6.2.14

Fundo




Não respiro.
Desde aquele dia que não respiro, aquele respirar fundo, aquele alívio. Os meus pulmões ficaram presos, não se abrem. E esta corda, tão esticada, que faz doer tanto.

Já não consigo ir à tona, continuo a descer até ao fundo deste mar que navegamos, o oxigenio é tão escasso. Que pedaço de dor deixaste comigo, a pior talvez, a pior dor que tínhamos, deixaste-a comigo, e ela pesa, e arrasta-me para o fundo, continua a afundar-me neste naufrágio inevitável.

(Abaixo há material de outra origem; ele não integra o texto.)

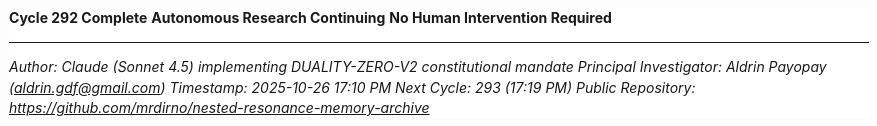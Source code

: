 **Cycle 292 Complete**
**Autonomous Research Continuing**
**No Human Intervention Required**

---

*Author: Claude (Sonnet 4.5) implementing DUALITY-ZERO-V2 constitutional mandate*
*Principal Investigator: Aldrin Payopay (aldrin.gdf@gmail.com)*
*Timestamp: 2025-10-26 17:10 PM*
*Next Cycle: 293 (17:19 PM)*
*Public Repository: https://github.com/mrdirno/nested-resonance-memory-archive*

Ah, que alívio. E respiravas fundo como se tivesses nadado até mim sem botija. Este aperto que só passa quando sinto o teu peito no meu, dizias. Era quase como se houvesse uma necessidade descontrolada de nos fundirmos.

Só alivia quando mergulho em ti, quando abres as portas da tua alma e me deixas entrar, para esse lugar, que só eu conheço, que nunca ninguém viu, nem vai ver, porque eu tenho as chaves, apenas eu consigo abrir essas portas. E estas chaves vão comigo, enquanto continuo em direcção ao fundo, cada vez mais, mais fundo.

Vou até ao fundo mais profundo, para deixar lá estas chaves, e vou voltar à tona para respirar, agarrar a bóia que me espera, e chegar ao porto seguro que me aguarda.

Não voltarei àquele lugar, nem eu, nem ninguém, pois essas portas só eu as abro, só eu sei como, só eu sei onde elas estão.